Tu te souviens de l'effet "gmail en 2004" ? La fenêtre se rouvre. Et personne n'en parle. 👀

NomadNet, c'est le web. Sauf qu'il tourne sans serveur, sans hébergeur, sans DNS, sans cloud. ☁️❌

Sur LoRa, TCP/IP, Bluetooth, radio, n'importe quel chemin entre deux nœuds. 📡
Personne ne peut couper ta page, throttle ton trafic ou vendre tes données.
Il n'y a personne au-dessus. 🚫👁️

Le principe est limpide 👇

Tu installes Nomad NetBrowser (Linux, Windows, ou pip install depuis les sources), tu te connectes à un nœud backbone public via rmap, et tu es sur le mesh. 🌐
Pas besoin de matos radio pour commencer, un laptop et du wifi suffisent.
Tu navigues déjà sur Reticulum depuis ton navigateur, en local, comme n'importe quel site.

Et là, le vrai truc 🔑

Tu lances nomadnet, et ta machine génère une identité cryptographique.
Pas un compte, un email ou un numéro de téléphone, non. Une clé.
De cette clé naît ton destination hash = ton adresse permanente sur le réseau.
Genre : 28628fc0c435bc36d30a142a1dba7597
C'est ton domaine, sauf qu'il n'est loué à personne.

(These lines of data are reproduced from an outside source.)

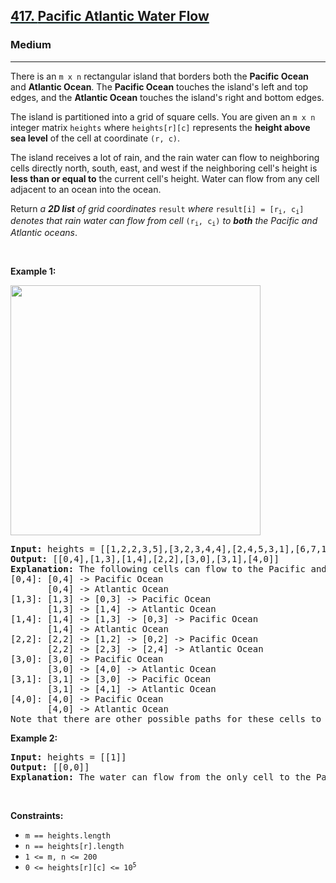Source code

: <h2><a href="https://leetcode.com/problems/pacific-atlantic-water-flow/"><lclighter data-id="lgt270881865" data-bundle-id="0" style="background-image: linear-gradient(transparent 0%, transparent calc(50% - 4px), rgb(204, 242, 241) calc(50% - 4px), rgb(204, 242, 241) 100%); transition: background-position 120ms ease-in-out 0s, padding 120ms ease-in-out 0s; background-size: 100% 200%; background-position: initial; user-select: auto;">417</lclighter><lclighter data-id="lgt270881865" data-bundle-id="0" style="background-image: linear-gradient(transparent 0%, transparent calc(50% - 4px), rgb(204, 242, 241) calc(50% - 4px), rgb(204, 242, 241) 100%); transition: background-position 120ms ease-in-out 0s, padding 120ms ease-in-out 0s; background-size: 100% 200%; background-position: initial; user-select: auto;">. </lclighter><lclighter data-id="lgt270881865" data-bundle-id="0" style="background-image: linear-gradient(transparent 0%, transparent calc(50% - 4px), rgb(204, 242, 241) calc(50% - 4px), rgb(204, 242, 241) 100%); transition: background-position 120ms ease-in-out 0s, padding 120ms ease-in-out 0s; background-size: 100% 200%; background-position: initial; user-select: auto;">Pacific Atlantic Water Flow</lclighter><div class="LinerThreadIcon LinerFirst " data-highlight-id="270881865" data-bundle-id="0" id="lgt270881865" style="background-image: url(&quot;https://photo.getliner.com/liner-service-bucket/user_photo_default/color-8/A.svg&quot;); user-select: auto;">
        <div class="LinerThreadIcon__dim" style="user-select: auto;"></div>
        <div class="LinerThreadIcon__mentioned" style="user-select: auto;">
          <div class="LinerThreadIcon__mentionedImg" style="user-select: auto;"></div>
        </div>
        <div class="LinerThreadIcon__onlyMe" style="user-select: auto;">
          <div class="LinerThreadIcon__onlyMeImg" style="user-select: auto;"></div>
        </div>
      </div></a></h2><h3>Medium</h3><hr><div style="user-select: auto;"><p style="user-select: auto;">There is an <code style="user-select: auto;">m x n</code> rectangular island that borders both the <strong style="user-select: auto;">Pacific Ocean</strong> and <strong style="user-select: auto;">Atlantic Ocean</strong>. The <strong style="user-select: auto;">Pacific Ocean</strong> touches the island's left and top edges, and the <strong style="user-select: auto;">Atlantic Ocean</strong> touches the island's right and bottom edges.</p>

<p style="user-select: auto;">The island is partitioned into a grid of square cells. You are given an <code style="user-select: auto;">m x n</code> integer matrix <code style="user-select: auto;">heights</code> where <code style="user-select: auto;">heights[r][c]</code> represents the <strong style="user-select: auto;">height above sea level</strong> of the cell at coordinate <code style="user-select: auto;">(r, c)</code>.</p>

<p style="user-select: auto;">The island receives a lot of rain, and the rain water can flow to neighboring cells directly north, south, east, and west if the neighboring cell's height is <strong style="user-select: auto;">less than or equal to</strong> the current cell's height. Water can flow from any cell adjacent to an ocean into the ocean.</p>

<p style="user-select: auto;">Return <em style="user-select: auto;">a <strong style="user-select: auto;">2D list</strong> of grid coordinates </em><code style="user-select: auto;">result</code><em style="user-select: auto;"> where </em><code style="user-select: auto;">result[i] = [r<sub style="user-select: auto;">i</sub>, c<sub style="user-select: auto;">i</sub>]</code><em style="user-select: auto;"> denotes that rain water can flow from cell </em><code style="user-select: auto;">(r<sub style="user-select: auto;">i</sub>, c<sub style="user-select: auto;">i</sub>)</code><em style="user-select: auto;"> to <strong style="user-select: auto;">both</strong> the Pacific and Atlantic oceans</em>.</p>

<p style="user-select: auto;">&nbsp;</p>
<p style="user-select: auto;"><strong class="example" style="user-select: auto;">Example 1:</strong></p>
<img alt="" src="https://assets.leetcode.com/uploads/2021/06/08/waterflow-grid.jpg" style="width: 400px; height: 400px; user-select: auto;">
<pre style="user-select: auto;"><strong style="user-select: auto;">Input:</strong> heights = [[1,2,2,3,5],[3,2,3,4,4],[2,4,5,3,1],[6,7,1,4,5],[5,1,1,2,4]]
<strong style="user-select: auto;">Output:</strong> [[0,4],[1,3],[1,4],[2,2],[3,0],[3,1],[4,0]]
<strong style="user-select: auto;">Explanation:</strong> The following cells can flow to the Pacific and Atlantic oceans, as shown below:
[0,4]: [0,4] -&gt; Pacific Ocean 
&nbsp;      [0,4] -&gt; Atlantic Ocean
[1,3]: [1,3] -&gt; [0,3] -&gt; Pacific Ocean 
&nbsp;      [1,3] -&gt; [1,4] -&gt; Atlantic Ocean
[1,4]: [1,4] -&gt; [1,3] -&gt; [0,3] -&gt; Pacific Ocean 
&nbsp;      [1,4] -&gt; Atlantic Ocean
[2,2]: [2,2] -&gt; [1,2] -&gt; [0,2] -&gt; Pacific Ocean 
&nbsp;      [2,2] -&gt; [2,3] -&gt; [2,4] -&gt; Atlantic Ocean
[3,0]: [3,0] -&gt; Pacific Ocean 
&nbsp;      [3,0] -&gt; [4,0] -&gt; Atlantic Ocean
[3,1]: [3,1] -&gt; [3,0] -&gt; Pacific Ocean 
&nbsp;      [3,1] -&gt; [4,1] -&gt; Atlantic Ocean
[4,0]: [4,0] -&gt; Pacific Ocean 
       [4,0] -&gt; Atlantic Ocean
Note that there are other possible paths for these cells to flow to the Pacific and Atlantic oceans.
</pre>

<p style="user-select: auto;"><strong class="example" style="user-select: auto;">Example 2:</strong></p>

<pre style="user-select: auto;"><strong style="user-select: auto;">Input:</strong> heights = [[1]]
<strong style="user-select: auto;">Output:</strong> [[0,0]]
<strong style="user-select: auto;">Explanation:</strong> The water can flow from the only cell to the Pacific and Atlantic oceans.
</pre>

<p style="user-select: auto;">&nbsp;</p>
<p style="user-select: auto;"><strong style="user-select: auto;">Constraints:</strong></p>

<ul style="user-select: auto;">
	<li style="user-select: auto;"><code style="user-select: auto;">m == heights.length</code></li>
	<li style="user-select: auto;"><code style="user-select: auto;">n == heights[r].length</code></li>
	<li style="user-select: auto;"><code style="user-select: auto;">1 &lt;= m, n &lt;= 200</code></li>
	<li style="user-select: auto;"><code style="user-select: auto;">0 &lt;= heights[r][c] &lt;= 10<sup style="user-select: auto;">5</sup></code></li>
</ul>
</div>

Et personne ne peut décider demain que ton existence numérique est terminée. ⚰️

Tu écris tes pages en Micron (markup minimaliste), tu les déposes dans ~/.nomadnetwork/storage/pages/, et elles sont servies en peer-to-peer chiffré de bout en bout. 🔒

Le détail qui tue 💀

Ton identité est portable, c'est un fichier de quelques kilo-octets que tu copies depuis ton laptop vers ton Raspberry Pi 🍓, vers Sideband sur ton phone 📱, vers un RNode LoRa 📻
C'est la même adresse partout.
Une identité, un hash, n'importe quel terminal, n'importe quelle fréquence. Tu changes de pays, de machine, de protocole radio : ton adresse te suit.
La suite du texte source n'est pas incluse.